Exercise goal: Look for the word "sensitivity" in the entries below, then copy every line that has it.

[Dataset entries]
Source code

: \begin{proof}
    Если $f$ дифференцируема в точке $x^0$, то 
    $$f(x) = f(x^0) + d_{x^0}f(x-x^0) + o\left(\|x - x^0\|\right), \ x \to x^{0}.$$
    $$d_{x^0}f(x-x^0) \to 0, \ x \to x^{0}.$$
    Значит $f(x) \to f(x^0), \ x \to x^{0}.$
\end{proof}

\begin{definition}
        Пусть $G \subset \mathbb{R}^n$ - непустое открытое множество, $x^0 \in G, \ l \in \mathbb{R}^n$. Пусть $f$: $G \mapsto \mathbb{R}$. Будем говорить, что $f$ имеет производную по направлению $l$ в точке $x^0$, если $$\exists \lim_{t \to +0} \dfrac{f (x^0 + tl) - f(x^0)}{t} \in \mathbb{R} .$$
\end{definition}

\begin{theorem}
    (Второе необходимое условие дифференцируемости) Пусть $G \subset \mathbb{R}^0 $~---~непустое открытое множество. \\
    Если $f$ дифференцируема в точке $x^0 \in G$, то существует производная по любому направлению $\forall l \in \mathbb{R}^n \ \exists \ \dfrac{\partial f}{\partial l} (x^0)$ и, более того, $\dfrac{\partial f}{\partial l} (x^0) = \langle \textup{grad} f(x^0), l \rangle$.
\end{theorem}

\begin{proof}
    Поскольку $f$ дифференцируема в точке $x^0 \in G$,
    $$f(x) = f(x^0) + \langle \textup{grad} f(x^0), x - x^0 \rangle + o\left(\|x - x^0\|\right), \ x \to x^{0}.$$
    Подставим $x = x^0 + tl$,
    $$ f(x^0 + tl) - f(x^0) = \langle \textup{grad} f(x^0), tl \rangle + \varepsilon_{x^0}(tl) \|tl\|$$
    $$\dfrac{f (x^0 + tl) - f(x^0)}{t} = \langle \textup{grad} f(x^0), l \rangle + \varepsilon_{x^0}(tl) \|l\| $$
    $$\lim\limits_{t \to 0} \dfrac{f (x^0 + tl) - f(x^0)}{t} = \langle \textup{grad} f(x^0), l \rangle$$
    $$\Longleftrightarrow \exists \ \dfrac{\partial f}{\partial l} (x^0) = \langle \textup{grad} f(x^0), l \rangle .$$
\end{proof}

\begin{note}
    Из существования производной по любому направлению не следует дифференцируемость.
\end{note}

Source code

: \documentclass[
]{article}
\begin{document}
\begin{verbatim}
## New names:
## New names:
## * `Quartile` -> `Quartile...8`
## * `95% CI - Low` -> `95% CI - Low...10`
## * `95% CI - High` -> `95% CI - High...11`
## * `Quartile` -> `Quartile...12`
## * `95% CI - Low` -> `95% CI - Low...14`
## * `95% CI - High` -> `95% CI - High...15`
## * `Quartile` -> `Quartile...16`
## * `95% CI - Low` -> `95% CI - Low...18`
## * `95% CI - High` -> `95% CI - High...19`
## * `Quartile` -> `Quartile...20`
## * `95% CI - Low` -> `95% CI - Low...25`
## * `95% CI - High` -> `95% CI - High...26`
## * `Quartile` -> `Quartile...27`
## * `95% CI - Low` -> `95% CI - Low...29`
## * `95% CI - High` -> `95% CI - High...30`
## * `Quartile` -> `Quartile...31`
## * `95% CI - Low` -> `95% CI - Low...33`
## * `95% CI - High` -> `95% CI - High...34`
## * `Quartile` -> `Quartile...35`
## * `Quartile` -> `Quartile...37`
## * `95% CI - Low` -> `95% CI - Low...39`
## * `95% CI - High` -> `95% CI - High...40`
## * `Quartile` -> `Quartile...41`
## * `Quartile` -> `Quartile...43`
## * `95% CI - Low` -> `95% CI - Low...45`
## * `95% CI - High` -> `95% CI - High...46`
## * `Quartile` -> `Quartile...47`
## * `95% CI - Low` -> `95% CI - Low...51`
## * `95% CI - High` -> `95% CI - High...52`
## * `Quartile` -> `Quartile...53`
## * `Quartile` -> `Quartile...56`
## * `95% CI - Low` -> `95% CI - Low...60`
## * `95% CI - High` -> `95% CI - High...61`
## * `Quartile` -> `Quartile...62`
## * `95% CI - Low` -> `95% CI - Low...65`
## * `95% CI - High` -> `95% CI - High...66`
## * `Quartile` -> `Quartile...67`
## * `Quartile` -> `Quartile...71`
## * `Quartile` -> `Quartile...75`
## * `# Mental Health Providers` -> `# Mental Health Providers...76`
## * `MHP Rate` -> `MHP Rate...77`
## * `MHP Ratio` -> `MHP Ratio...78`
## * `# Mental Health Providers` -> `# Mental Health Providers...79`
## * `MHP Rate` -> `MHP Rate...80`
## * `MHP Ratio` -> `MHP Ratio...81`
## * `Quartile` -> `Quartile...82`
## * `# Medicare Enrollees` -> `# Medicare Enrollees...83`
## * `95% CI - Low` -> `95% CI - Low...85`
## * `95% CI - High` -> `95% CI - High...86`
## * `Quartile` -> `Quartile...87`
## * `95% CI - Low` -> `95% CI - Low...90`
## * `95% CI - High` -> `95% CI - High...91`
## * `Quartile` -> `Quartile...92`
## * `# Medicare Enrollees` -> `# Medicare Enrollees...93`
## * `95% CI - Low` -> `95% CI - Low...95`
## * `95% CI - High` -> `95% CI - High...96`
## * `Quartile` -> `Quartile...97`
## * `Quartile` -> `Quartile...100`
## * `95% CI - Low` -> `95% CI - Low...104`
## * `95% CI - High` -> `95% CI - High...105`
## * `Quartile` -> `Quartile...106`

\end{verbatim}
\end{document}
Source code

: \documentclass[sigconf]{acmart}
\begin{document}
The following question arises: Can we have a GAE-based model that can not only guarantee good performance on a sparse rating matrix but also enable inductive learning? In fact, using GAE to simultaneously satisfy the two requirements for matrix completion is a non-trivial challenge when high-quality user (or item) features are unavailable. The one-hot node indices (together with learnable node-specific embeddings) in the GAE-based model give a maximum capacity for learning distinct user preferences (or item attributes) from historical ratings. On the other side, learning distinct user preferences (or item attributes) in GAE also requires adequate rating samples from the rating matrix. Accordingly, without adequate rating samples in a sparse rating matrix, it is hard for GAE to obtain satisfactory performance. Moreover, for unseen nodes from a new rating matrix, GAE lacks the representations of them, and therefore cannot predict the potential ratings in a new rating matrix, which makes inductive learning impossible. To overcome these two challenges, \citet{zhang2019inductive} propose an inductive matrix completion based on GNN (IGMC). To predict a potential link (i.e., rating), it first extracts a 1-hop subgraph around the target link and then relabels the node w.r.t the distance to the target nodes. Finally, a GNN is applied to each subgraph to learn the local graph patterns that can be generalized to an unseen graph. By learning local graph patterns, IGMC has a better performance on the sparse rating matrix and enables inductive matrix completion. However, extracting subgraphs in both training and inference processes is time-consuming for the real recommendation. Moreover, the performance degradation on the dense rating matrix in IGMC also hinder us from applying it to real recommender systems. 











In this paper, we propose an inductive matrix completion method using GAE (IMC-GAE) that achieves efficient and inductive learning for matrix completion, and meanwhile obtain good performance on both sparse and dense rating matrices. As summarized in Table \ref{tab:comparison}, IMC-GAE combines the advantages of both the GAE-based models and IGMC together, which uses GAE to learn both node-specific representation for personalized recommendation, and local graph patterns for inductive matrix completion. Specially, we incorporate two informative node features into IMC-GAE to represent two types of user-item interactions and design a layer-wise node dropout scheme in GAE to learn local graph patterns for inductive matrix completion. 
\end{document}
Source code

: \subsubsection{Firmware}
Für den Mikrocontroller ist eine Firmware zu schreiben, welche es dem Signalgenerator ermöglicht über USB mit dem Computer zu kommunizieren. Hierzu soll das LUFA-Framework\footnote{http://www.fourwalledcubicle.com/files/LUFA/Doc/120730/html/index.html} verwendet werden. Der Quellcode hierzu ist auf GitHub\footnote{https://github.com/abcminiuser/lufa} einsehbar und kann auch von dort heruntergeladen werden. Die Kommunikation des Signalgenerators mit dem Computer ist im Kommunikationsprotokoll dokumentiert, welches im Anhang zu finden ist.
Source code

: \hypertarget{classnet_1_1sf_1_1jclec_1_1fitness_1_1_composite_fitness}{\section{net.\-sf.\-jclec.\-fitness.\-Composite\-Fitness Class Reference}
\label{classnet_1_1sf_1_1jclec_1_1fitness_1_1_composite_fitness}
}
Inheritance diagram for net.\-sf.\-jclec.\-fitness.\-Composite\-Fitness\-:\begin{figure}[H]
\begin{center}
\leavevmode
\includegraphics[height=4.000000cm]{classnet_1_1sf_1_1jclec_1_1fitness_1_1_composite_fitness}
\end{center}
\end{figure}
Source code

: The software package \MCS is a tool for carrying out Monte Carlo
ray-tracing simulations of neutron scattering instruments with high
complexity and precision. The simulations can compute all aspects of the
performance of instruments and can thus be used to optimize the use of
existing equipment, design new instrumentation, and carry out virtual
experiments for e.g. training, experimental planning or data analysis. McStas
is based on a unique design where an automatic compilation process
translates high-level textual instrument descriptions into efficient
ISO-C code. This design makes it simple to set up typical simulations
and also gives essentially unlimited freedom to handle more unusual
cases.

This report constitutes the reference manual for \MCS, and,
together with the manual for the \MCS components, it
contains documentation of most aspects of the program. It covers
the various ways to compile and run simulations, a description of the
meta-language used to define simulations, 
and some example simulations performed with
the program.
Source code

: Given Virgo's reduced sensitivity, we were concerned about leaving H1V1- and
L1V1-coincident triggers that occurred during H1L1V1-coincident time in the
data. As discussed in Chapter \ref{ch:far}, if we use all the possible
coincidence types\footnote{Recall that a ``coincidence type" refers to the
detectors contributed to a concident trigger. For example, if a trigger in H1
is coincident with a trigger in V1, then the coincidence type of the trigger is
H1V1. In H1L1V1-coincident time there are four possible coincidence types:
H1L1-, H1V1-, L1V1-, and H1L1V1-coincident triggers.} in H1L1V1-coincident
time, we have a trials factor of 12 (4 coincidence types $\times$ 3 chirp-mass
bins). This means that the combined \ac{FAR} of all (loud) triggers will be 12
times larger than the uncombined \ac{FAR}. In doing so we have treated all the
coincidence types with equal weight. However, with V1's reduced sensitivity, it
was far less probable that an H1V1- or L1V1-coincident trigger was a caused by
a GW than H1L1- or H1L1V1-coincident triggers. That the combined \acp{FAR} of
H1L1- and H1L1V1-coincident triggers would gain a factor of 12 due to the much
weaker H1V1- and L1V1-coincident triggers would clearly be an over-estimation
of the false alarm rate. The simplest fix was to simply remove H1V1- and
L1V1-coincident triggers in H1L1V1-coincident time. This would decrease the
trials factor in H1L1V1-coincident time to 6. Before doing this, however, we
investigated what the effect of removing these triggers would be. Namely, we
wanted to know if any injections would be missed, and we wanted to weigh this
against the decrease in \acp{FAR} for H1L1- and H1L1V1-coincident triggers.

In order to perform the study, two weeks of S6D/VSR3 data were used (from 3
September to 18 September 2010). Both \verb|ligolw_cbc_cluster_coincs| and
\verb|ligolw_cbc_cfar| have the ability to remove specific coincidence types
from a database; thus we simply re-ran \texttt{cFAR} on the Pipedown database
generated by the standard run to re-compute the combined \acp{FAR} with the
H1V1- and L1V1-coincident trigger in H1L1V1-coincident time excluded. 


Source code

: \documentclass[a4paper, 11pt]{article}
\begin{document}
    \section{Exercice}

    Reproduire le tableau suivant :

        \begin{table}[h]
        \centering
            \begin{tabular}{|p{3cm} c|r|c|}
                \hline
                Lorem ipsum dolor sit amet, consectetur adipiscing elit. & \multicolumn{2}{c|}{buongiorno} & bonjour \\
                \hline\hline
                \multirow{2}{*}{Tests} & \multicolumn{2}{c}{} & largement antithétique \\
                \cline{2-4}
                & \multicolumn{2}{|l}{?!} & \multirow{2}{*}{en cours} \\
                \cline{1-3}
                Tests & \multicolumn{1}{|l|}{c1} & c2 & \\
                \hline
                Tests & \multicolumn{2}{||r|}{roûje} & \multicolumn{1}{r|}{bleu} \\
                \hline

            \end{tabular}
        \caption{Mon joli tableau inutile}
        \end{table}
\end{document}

Written response:
: Given Virgo's reduced sensitivity, we were concerned about leaving H1V1- and
coincidence types with equal weight. However, with V1's reduced sensitivity, it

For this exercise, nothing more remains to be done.